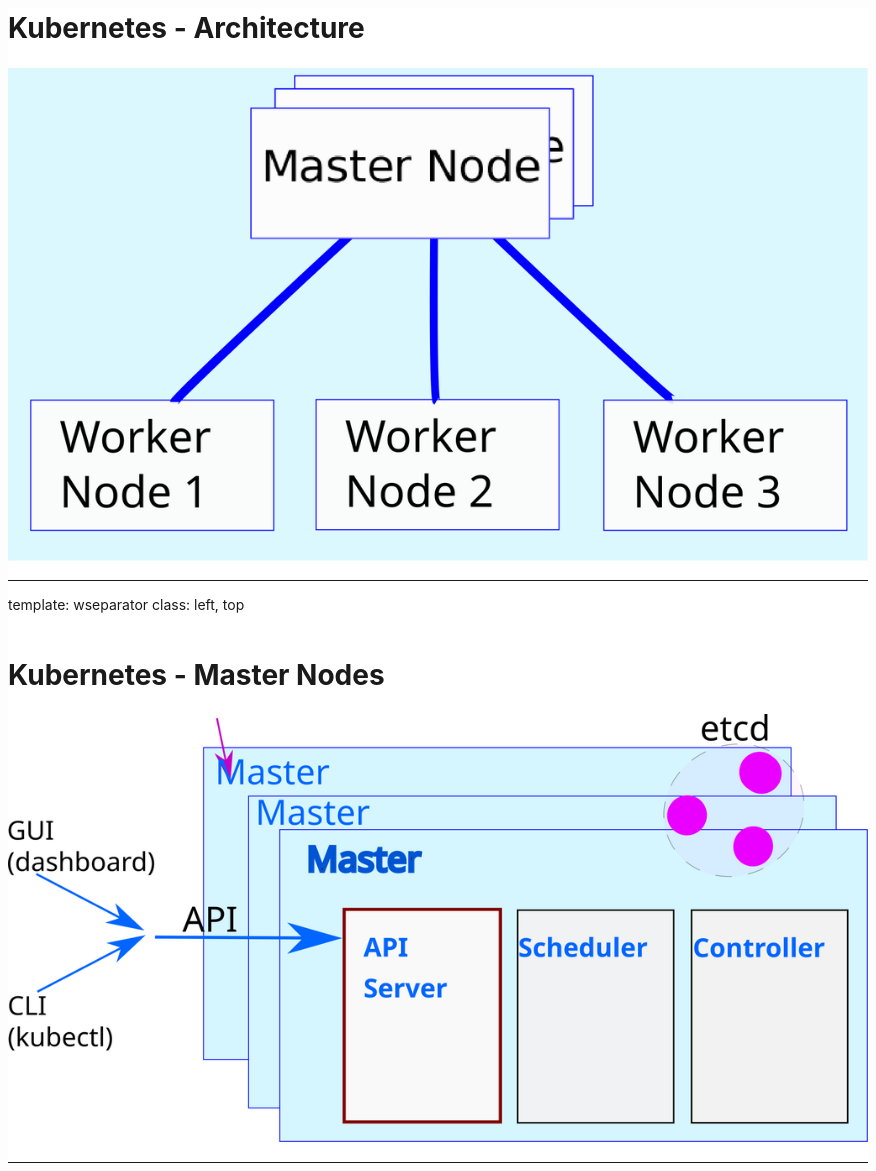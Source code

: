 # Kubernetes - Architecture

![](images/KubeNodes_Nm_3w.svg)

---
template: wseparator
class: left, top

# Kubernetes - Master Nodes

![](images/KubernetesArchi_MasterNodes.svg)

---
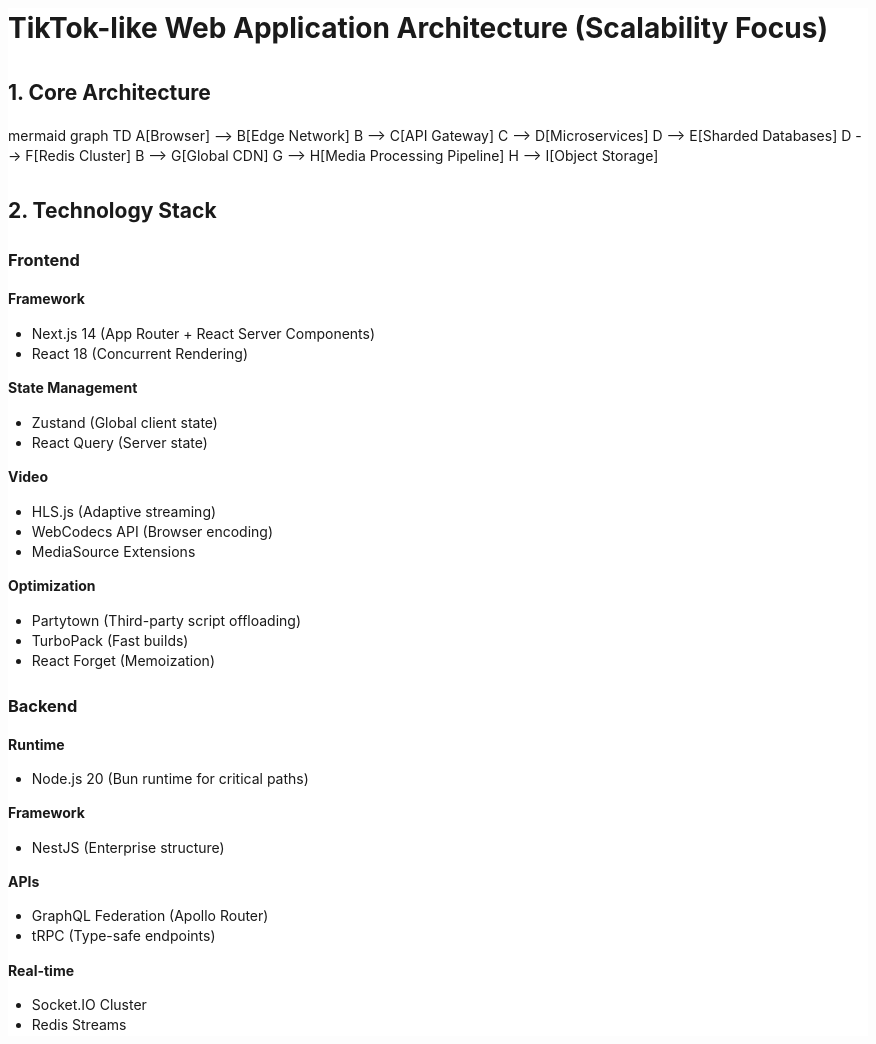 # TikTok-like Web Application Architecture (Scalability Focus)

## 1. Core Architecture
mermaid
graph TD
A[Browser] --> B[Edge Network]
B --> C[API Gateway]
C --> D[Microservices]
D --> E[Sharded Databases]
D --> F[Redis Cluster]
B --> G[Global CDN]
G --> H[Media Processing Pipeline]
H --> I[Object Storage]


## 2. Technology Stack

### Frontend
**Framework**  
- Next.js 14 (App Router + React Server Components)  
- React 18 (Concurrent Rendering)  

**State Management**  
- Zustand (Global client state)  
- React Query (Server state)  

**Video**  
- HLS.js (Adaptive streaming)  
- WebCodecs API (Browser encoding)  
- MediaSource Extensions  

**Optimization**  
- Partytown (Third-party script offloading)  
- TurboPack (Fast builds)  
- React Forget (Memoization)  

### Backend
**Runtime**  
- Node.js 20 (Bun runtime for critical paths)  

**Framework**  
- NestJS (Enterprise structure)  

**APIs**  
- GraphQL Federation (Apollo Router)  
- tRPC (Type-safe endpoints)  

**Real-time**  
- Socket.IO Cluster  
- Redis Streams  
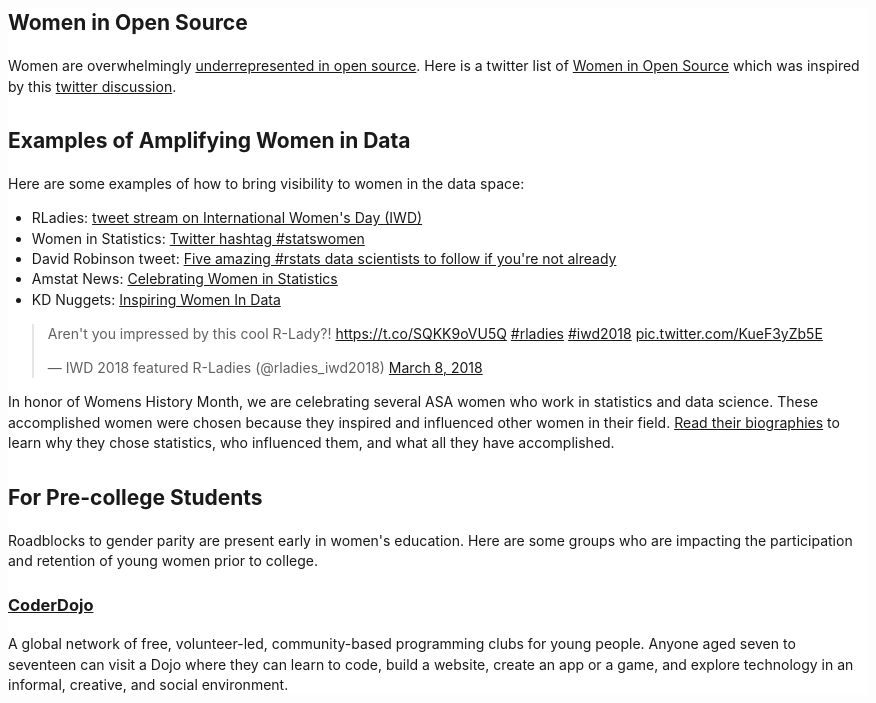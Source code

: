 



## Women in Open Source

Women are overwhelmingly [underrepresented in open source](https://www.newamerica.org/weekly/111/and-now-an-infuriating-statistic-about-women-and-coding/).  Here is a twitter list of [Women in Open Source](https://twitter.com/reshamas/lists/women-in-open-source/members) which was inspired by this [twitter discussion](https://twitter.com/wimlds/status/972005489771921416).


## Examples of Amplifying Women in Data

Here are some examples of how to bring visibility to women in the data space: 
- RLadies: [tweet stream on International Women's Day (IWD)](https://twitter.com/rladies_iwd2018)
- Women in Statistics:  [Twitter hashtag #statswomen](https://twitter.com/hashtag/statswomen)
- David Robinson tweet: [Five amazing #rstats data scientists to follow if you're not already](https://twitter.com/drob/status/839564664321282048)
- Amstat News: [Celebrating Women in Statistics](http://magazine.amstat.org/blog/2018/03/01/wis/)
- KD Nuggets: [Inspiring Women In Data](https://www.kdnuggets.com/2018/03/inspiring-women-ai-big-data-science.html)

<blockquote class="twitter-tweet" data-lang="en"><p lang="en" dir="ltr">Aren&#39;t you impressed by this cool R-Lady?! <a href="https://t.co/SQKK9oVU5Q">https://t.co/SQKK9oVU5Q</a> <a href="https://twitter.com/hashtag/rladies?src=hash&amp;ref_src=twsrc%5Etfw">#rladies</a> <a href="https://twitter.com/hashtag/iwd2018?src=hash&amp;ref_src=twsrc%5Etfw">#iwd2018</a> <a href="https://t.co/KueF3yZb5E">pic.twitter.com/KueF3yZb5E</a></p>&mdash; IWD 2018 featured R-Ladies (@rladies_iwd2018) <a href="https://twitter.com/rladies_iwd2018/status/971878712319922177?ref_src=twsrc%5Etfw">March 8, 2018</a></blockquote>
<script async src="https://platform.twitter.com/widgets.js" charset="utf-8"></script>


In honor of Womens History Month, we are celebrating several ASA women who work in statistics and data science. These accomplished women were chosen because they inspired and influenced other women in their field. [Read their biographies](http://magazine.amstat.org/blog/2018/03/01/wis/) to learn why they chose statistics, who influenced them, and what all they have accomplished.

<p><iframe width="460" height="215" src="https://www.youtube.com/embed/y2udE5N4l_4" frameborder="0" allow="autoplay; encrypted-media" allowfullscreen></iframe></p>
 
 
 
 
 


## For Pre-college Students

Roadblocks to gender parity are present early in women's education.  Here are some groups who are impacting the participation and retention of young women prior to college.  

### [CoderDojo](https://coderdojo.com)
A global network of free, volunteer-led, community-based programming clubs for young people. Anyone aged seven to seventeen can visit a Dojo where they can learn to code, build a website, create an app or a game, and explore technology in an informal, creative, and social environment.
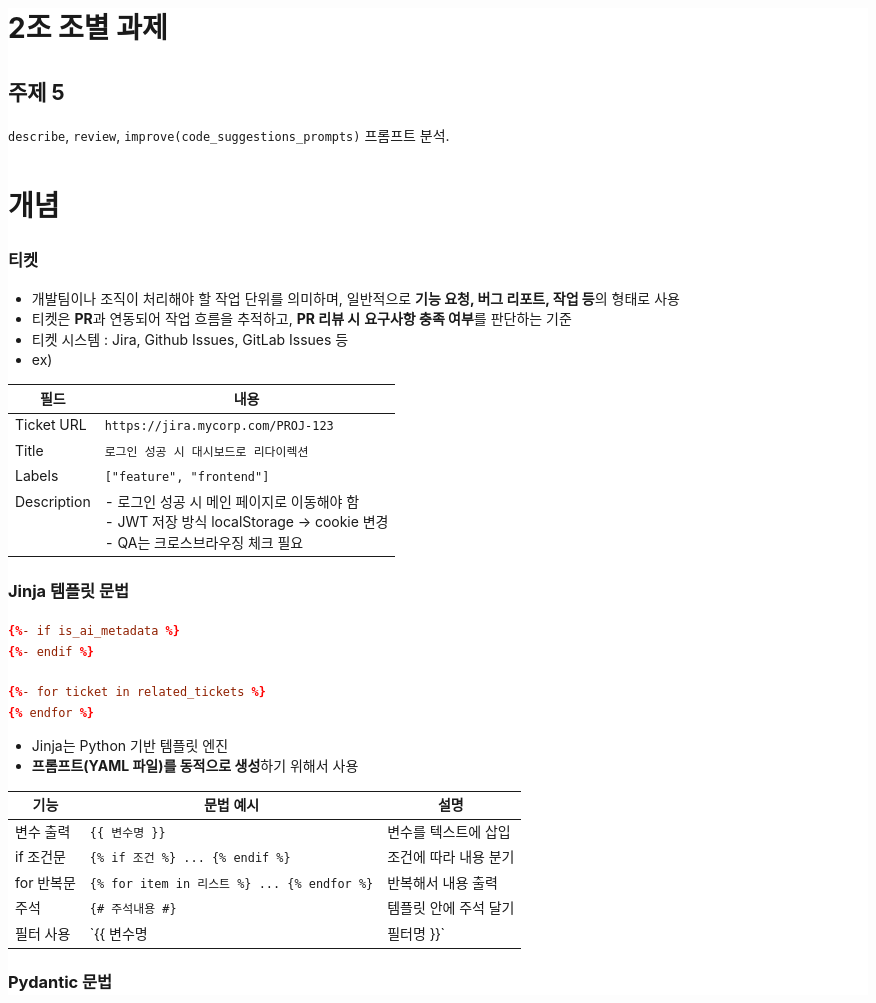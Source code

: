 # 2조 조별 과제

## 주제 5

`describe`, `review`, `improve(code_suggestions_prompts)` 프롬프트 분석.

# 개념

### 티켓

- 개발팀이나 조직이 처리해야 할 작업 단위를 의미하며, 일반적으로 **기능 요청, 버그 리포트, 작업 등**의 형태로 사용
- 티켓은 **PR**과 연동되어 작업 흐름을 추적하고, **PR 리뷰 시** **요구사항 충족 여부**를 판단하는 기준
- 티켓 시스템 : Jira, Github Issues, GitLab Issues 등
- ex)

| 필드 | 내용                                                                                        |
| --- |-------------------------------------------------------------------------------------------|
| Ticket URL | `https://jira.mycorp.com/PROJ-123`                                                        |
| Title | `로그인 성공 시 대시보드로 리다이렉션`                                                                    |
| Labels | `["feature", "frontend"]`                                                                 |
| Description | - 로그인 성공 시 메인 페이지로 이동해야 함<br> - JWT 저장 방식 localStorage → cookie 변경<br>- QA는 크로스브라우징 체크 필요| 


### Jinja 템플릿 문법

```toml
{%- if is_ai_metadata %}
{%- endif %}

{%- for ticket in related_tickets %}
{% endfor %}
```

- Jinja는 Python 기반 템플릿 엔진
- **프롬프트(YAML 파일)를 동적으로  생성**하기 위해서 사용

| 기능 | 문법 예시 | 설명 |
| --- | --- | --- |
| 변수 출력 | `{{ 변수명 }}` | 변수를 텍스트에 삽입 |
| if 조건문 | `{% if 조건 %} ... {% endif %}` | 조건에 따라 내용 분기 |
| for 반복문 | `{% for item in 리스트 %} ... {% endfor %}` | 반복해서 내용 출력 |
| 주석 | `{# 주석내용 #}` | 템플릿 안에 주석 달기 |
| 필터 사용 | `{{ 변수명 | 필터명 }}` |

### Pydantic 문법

☆ ☆ ☆ ☆ ☆

Could you report every line of the material that contains the string "images"?

### Exercise solution
![](images/KubeNodes_Nm_3w.svg)
![](images/KubernetesArchi_MasterNodes.svg)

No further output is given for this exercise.